**Work instructions:**
Transcribe exactly the lines below that begin at the line with "silence over caffeine." and stop after the line with "the Perilous Descent", leaving out every picture.

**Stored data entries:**
-- -- --
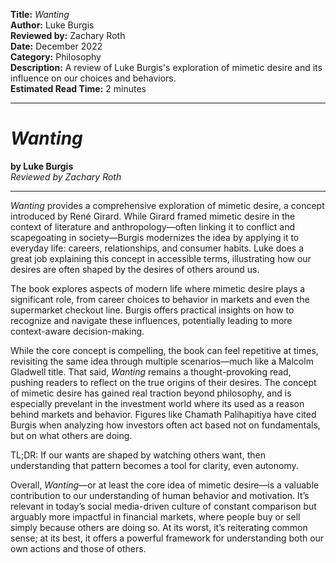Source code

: **Title:** _Wanting_  
**Author:** Luke Burgis  
**Reviewed by:** Zachary Roth  
**Date:** December 2022  
**Category:** Philosophy  
**Description:** A review of Luke Burgis's exploration of mimetic desire and its influence on our choices and behaviors.  
**Estimated Read Time:** 2 minutes

---

# _Wanting_

**by Luke Burgis**  
_Reviewed by Zachary Roth_

---

_Wanting_ provides a comprehensive exploration of mimetic desire, a concept introduced by René Girard. While Girard framed mimetic desire in the context of literature and anthropology—often linking it to conflict and scapegoating in society—Burgis modernizes the idea by applying it to everyday life: careers, relationships, and consumer habits. Luke does a great job explaining this concept in accessible terms, illustrating how our desires are often shaped by the desires of others around us.

The book explores aspects of modern life where mimetic desire plays a significant role, from career choices to behavior in markets and even the supermarket checkout line. Burgis offers practical insights on how to recognize and navigate these influences, potentially leading to more context-aware decision-making.

While the core concept is compelling, the book can feel repetitive at times, revisiting the same idea through multiple scenarios—much like a Malcolm Gladwell title. That said, _Wanting_ remains a thought-provoking read, pushing readers to reflect on the true origins of their desires. The concept of mimetic desire has gained real traction beyond philosophy, and is especially prevelant in the investment world where its used as a reason behind markets and behavior. Figures like Chamath Palihapitiya have cited Burgis when analyzing how investors often act based not on fundamentals, but on what others are doing.

TL;DR: If our wants are shaped by watching others want, then understanding that pattern becomes a tool for clarity, even autonomy.

Overall, _Wanting_—or at least the core idea of mimetic desire—is a valuable contribution to our understanding of human behavior and motivation. It’s relevant in today’s social media-driven culture of constant comparison but arguably more impactful in financial markets, where people buy or sell simply because others are doing so. At its worst, it’s reiterating common sense; at its best, it offers a powerful framework for understanding both our own actions and those of others.
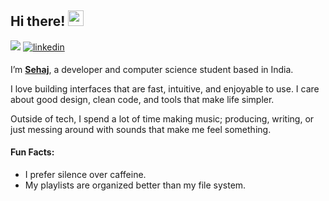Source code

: ## Hi there! <img src="https://emojis.slackmojis.com/emojis/images/1536351075/4594/blob-wave.gif" width="25"/>

<a href = "mailto:arorasehajbir@gmail.com"><img src="https://img.shields.io/badge/-Gmail-%23333?style=for-the-badge&logo=gmail&logoColor=white" target="_blank"></a>
<a href="https://linkedin.com/in/arorasehajbir" target="_blank">
<img src="https://img.shields.io/badge/linkedin-%231E77B5.svg?&style=for-the-badge&logo=linkedin&logoColor=white" alt=linkedin style="margin-bottom: 5px;" />
</a>

I’m [**Sehaj**](https://www.linkedin.com/in/arorasehajbir/), a developer and computer science student based in India.

I love building interfaces that are fast, intuitive, and enjoyable to use. I care about good design, clean code, and tools that make life simpler.

Outside of tech, I spend a lot of time making music; producing, writing, or just messing around with sounds that make me feel something.

#### Fun Facts:

* I prefer silence over caffeine.
* My playlists are organized better than my file system.
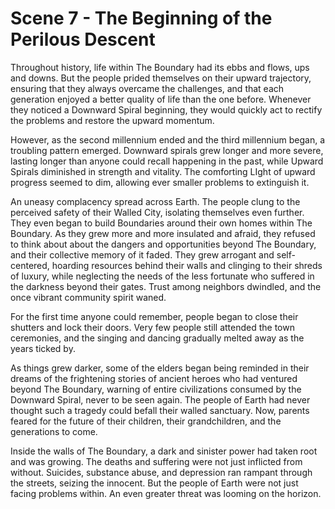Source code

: # Scene 7 - The Beginning of the Perilous Descent

Throughout history, life within The Boundary had its ebbs and flows, ups and downs. But the people prided themselves on their upward trajectory, ensuring that they always overcame the challenges, and that each generation enjoyed a better quality of life than the one before. Whenever they noticed a Downward Spiral beginning, they would quickly act to rectify the problems and restore the upward momentum.

However, as the second millennium ended and the third millennium began, a troubling pattern emerged. Downward spirals grew longer and more severe, lasting longer than anyone could recall happening in the past, while Upward Spirals diminished in strength and vitality. The comforting LIght of upward progress seemed to dim, allowing ever smaller problems to extinguish it.

An uneasy complacency spread across Earth. The people clung to the perceived safety of their Walled City, isolating themselves even further. They even began to build Boundaries around their own homes within The Boundary. As they grew more and more insulated and afraid, they refused to think about about the dangers and opportunities beyond The Boundary, and their collective memory of it faded. They grew arrogant and self-centered, hoarding resources behind their walls and clinging to their shreds of luxury, while neglecting the needs of the less fortunate who suffered in the darkness beyond their gates. Trust among neighbors dwindled, and the once vibrant community spirit waned.

For the first time anyone could remember, people began to close their shutters and lock their doors. Very few people still attended the town ceremonies, and the singing and dancing gradually melted away as the years ticked by.

As things grew darker, some of the elders began being reminded in their dreams of the frightening stories of ancient heroes who had ventured beyond The Boundary, warning of entire civilizations consumed by the Downward Spiral, never to be seen again. The people of Earth had never thought such a tragedy could befall their walled sanctuary. Now, parents feared for the future of their children, their grandchildren, and the generations to come. 

Inside the walls of The Boundary, a dark and sinister power had taken root and was growing. The deaths and suffering were not just inflicted from without. Suicides, substance abuse, and depression ran rampant through the streets, seizing the innocent. But the people of Earth were not just facing problems within. An even greater threat was looming on the horizon. 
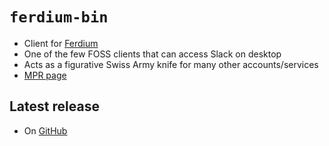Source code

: # `ferdium-bin`

* Client for [Ferdium](https://ferdium.org/)
* One of the few FOSS clients that can access Slack on desktop
* Acts as a figurative Swiss Army knife for many other accounts/services
* [MPR page](https://mpr.makedeb.org/packages/ferdium-bin)

## Latest release
* On [GitHub](https://github.com/ferdium/ferdium-app/releases/latest)

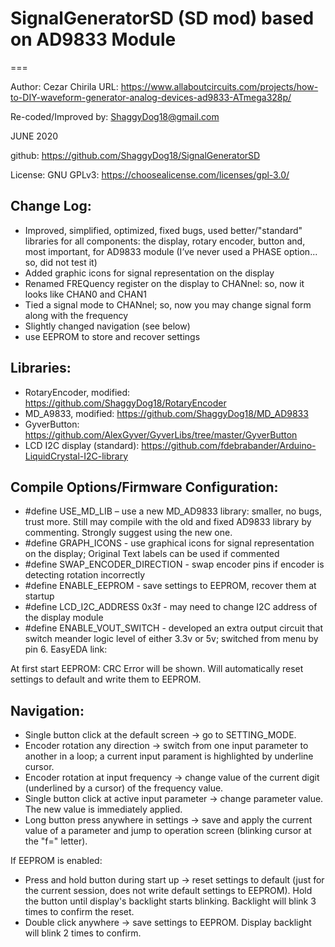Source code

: # SignalGeneratorSD (SD mod) based on AD9833 Module
===

Author: Cezar Chirila
URL: https://www.allaboutcircuits.com/projects/how-to-DIY-waveform-generator-analog-devices-ad9833-ATmega328p/

Re-coded/Improved by: ShaggyDog18@gmail.com

JUNE 2020

github: https://github.com/ShaggyDog18/SignalGeneratorSD

License: GNU GPLv3: https://choosealicense.com/licenses/gpl-3.0/

## Change Log:

- Improved, simplified, optimized, fixed bugs, used better/"standard" libraries for all components: the display, rotary encoder, button and, most important, for AD9833 module (I’ve never used a PHASE option... so, did not test it)
- Added graphic icons for signal representation on the display
- Renamed FREQuency register on the display to CHANnel: so, now it looks like CHAN0 and CHAN1
- Tied a signal mode to CHANnel; so, now you may change signal form along with the frequency
- Slightly changed navigation (see below)
- use EEPROM to store and recover settings

## Libraries:

- RotaryEncoder, modified: https://github.com/ShaggyDog18/RotaryEncoder
- MD_A9833, modified:  https://github.com/ShaggyDog18/MD_AD9833
- GyverButton: https://github.com/AlexGyver/GyverLibs/tree/master/GyverButton
- LCD I2C display (standard): https://github.com/fdebrabander/Arduino-LiquidCrystal-I2C-library

## Compile Options/Firmware Configuration:

- #define USE_MD_LIB – use a new MD_AD9833 library: smaller, no bugs, trust more.  Still may compile with the old and  fixed AD9833 library by commenting. Strongly suggest using the new one.
- #define GRAPH_ICONS - use graphical icons for signal representation on the display; Original Text labels can be used if commented
- #define SWAP_ENCODER_DIRECTION  - swap encoder pins if encoder is detecting rotation incorrectly
- #define ENABLE_EEPROM - save settings to EEPROM, recover them at startup  
- #define LCD_I2C_ADDRESS 0x3f - may need to change I2C address of the display module
- #define ENABLE_VOUT_SWITCH - developed an extra output circuit that switch meander logic level of either 3.3v or 5v; switched from menu by pin 6. EasyEDA link: 

At first start EEPROM: CRC Error will be shown. Will automatically reset settings to default and write them to EEPROM.

## Navigation:

- Single button click at the default screen -> go to SETTING_MODE.
- Encoder rotation any direction -> switch from one input parameter to another in a loop; a current input parament is highlighted by underline cursor.
- Encoder rotation at input frequency -> change value of the current digit (underlined by a cursor) of the frequency value.
- Single button click at active input parameter -> change parameter value. The new value is immediately applied.
- Long button press anywhere in settings -> save and apply the current value of a parameter and jump to operation screen (blinking cursor at the "f=" letter).

If EEPROM is enabled:

- Press and hold button during start up -> reset settings to default (just for the current session, does not write default settings to EEPROM).
Hold the button until display's backlight starts blinking. Backlight will blink 3 times to confirm the reset.   
- Double click anywhere -> save settings to EEPROM. Display backlight will blink 2 times to confirm.



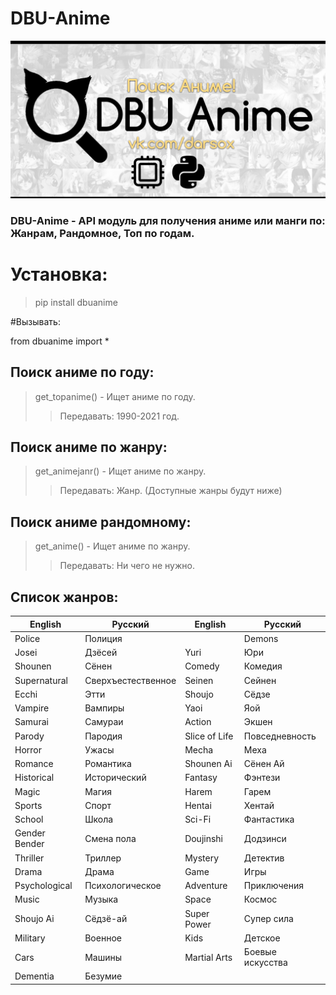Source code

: # DBU-Anime
![alt tag](DBU_ANIME.png "Баннер")

### DBU-Anime - API модуль для получения аниме или манги по: Жанрам, Рандомное, Топ по годам.

# Установка:
> pip install dbuanime


#Вызывать:

from dbuanime import *

## Поиск аниме по году:
> get_topanime() - Ищет аниме по году. 
>> Передавать: 1990-2021 год.

## Поиск аниме по жанру:
> get_animejanr() - Ищет аниме по жанру. 
>> Передавать: Жанр. (Доступные жанры будут ниже)

## Поиск аниме рандомному:
> get_anime() - Ищет аниме по жанру. 
>> Передавать: Ни чего не нужно.


## Список жанров:


| English    | Русский   | English | Русский | 
| ---------- | --------- |-------- | ------- | 
| Police | Полиция | | Demons | Демоны |
| Josei | Дзёсей | Yuri | Юри | 
| Shounen | Сёнен | Comedy | Комедия |
| Supernatural | Сверхъестественное | Seinen | Сейнен |
| Ecchi | Этти | Shoujo | Сёдзе |
| Vampire | Вампиры | Yaoi | Яой |
| Samurai | Самураи | Action | Экшен |
| Parody | Пародия | Slice of Life | Повседневность |
| Horror | Ужасы | Mecha | Меха |
| Romance | Романтика | Shounen Ai | Сёнен Ай |
| Historical | Исторический | Fantasy | Фэнтези |
| Magic | Магия | Harem | Гарем |
| Sports | Спорт | Hentai | Хентай |
| School | Школа | Sci-Fi | Фантастика |
| Gender Bender | Смена пола | Doujinshi | Додзинси |
| Thriller | Триллер | Mystery | Детектив |
| Drama | Драма | Game | Игры |
| Psychological | Психологическое | Adventure | Приключения |
| Music | Музыка | Space | Космос |
| Shoujo Ai | Сёдзё-ай | Super Power | Супер сила |
| Military | Военное | Kids | Детское |
| Cars | Машины | Martial Arts | Боевые искусства |
| Dementia | Безумие |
-- -- --
**Answer for the task:**
* I prefer silence over caffeine.
* My playlists are organized better than my file system.
Source code

: # Scene 7 - The Beginning of the Perilous Descent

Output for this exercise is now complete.